E se domani (e sottolineo se, diceva una canzone famosa del repertorio italiano) domani le cose si mettessero male per il serbo? Se Murray opponesse quella resistenza e quella cocciutaggine che lo hanno tirato su diverse volte da buche profonde nelle quali si era impantanato durante il torneo? E se questo nervosismo latente fosse la sommatoria pericolosa del campo pesante, del clima freddo, delle interruzioni, e delle uscite dal campo unilaterali, con tanti cari saluti al regolamento alla “lei non sa chi sono io” (sempre nel match contro Berdych). E se, infine, il risultato di questa sommatoria fosse improvvisamente elevato a potenza dall’idea di stare per realizzare il Career Gran Slam e di mettersi in cammino più spedito verso il Grande Slam totale, con un Nadal fermo ai box per chissà quanto tempo, Wawrinka in cerca d’autore e Federer a litigare con la carta d’identità?

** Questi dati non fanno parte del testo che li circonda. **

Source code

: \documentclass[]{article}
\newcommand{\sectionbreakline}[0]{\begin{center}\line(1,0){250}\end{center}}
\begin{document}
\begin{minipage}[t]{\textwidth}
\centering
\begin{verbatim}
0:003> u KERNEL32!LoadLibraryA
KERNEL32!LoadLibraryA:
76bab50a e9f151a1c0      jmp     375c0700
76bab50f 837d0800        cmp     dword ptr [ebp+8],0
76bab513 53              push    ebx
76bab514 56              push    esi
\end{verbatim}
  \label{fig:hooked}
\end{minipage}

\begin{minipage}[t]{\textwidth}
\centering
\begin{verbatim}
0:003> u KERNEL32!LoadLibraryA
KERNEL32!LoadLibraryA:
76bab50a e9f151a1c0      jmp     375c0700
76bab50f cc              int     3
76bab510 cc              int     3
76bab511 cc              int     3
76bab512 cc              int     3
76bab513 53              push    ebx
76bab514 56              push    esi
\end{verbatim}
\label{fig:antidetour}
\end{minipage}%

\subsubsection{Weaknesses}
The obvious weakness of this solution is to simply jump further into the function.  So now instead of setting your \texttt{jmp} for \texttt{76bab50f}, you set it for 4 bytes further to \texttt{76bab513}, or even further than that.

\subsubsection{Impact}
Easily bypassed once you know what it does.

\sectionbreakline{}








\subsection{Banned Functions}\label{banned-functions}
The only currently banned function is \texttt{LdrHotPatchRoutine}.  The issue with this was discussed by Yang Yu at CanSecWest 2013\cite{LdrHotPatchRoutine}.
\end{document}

Quante domande e quante poche risposte certe. Una la darà il campo, il giudice vero. Se dovessi però scommettere sulle ragioni di questi nervi “a fior di pelle”, direi che Nole nostro sta riscoprendosi umano, e che questo Grande Slam gli si è manifestato davanti in tutta la sua luce per quello che è, l’appuntamento con la storia che un tennista sogna prima di spegnere la luce e addormentarsi, quando tutto è possibile.